# Beagle off season



## brownitsdown84 (Jan 19, 2009)

My first year with the beagle. Therefor my first off season is fast approaching. Any tips on keeping dogs thru the summer? Can I run her when I want? Do dogs forget over the summer? Maybe she will just be a little rusty? How do you upkeep with fleas/ticks?


----------



## 48180 Hunter (Jun 21, 2009)

There is a off season for running I believe it is Apr 15- June 15 not for sure though u will have too check the regulations too be 100%. When it gets real hot I like too night run or be out right at day break for 1-2 hrs. I do what I call urban beagling cause I live in the city and I run all summer and there's no DNR around and the local police don't know the rules.
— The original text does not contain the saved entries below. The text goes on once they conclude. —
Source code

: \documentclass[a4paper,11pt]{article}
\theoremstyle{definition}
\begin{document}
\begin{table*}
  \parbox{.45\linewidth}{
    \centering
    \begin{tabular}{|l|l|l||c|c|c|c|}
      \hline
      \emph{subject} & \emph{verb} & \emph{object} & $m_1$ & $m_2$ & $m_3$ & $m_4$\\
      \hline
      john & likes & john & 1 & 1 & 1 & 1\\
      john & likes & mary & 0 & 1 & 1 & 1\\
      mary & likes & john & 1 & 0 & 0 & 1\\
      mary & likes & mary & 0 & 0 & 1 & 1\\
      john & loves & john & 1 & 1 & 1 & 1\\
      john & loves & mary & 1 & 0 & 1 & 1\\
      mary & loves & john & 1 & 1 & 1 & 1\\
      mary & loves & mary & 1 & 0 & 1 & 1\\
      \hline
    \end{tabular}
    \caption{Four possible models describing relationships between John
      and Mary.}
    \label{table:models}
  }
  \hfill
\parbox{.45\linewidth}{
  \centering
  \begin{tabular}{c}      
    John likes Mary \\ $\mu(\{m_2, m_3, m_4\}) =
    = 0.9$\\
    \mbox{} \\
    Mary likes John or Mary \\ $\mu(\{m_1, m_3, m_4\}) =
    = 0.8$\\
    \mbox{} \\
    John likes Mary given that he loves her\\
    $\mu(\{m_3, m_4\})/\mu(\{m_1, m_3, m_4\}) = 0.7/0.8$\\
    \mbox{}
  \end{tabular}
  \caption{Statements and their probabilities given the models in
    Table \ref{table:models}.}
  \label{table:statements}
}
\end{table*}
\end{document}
As far as flea & ticks I change the bedding too cedar chips and dip em every other month unless I notice something.


----------



## Jim Orman (Aug 21, 2012)

join a club we run year round, put cattle tags on dogs for fleas and ticks run early or late JMHO


----------



## brownitsdown84 (Jan 19, 2009)

Jim is there any other clubs closer to me


----------



## 48180 Hunter (Jun 21, 2009)

Hey brown, I got quite a few running spots here in Taylor if you ever want too come out here I'm only about 30-40 mins from Ann arbor.


----------



## Jim Orman (Aug 21, 2012)

Not that I Know of, maybe we can get together with48180 and run


----------



## Jim Orman (Aug 21, 2012)

48180 what is your name do I know you??


----------



## brownitsdown84 (Jan 19, 2009)

Sounds good we can do that!


----------



## 48180 Hunter (Jun 21, 2009)

My name is Dave, I don't believe I know u. When u want too run just pm me.


----------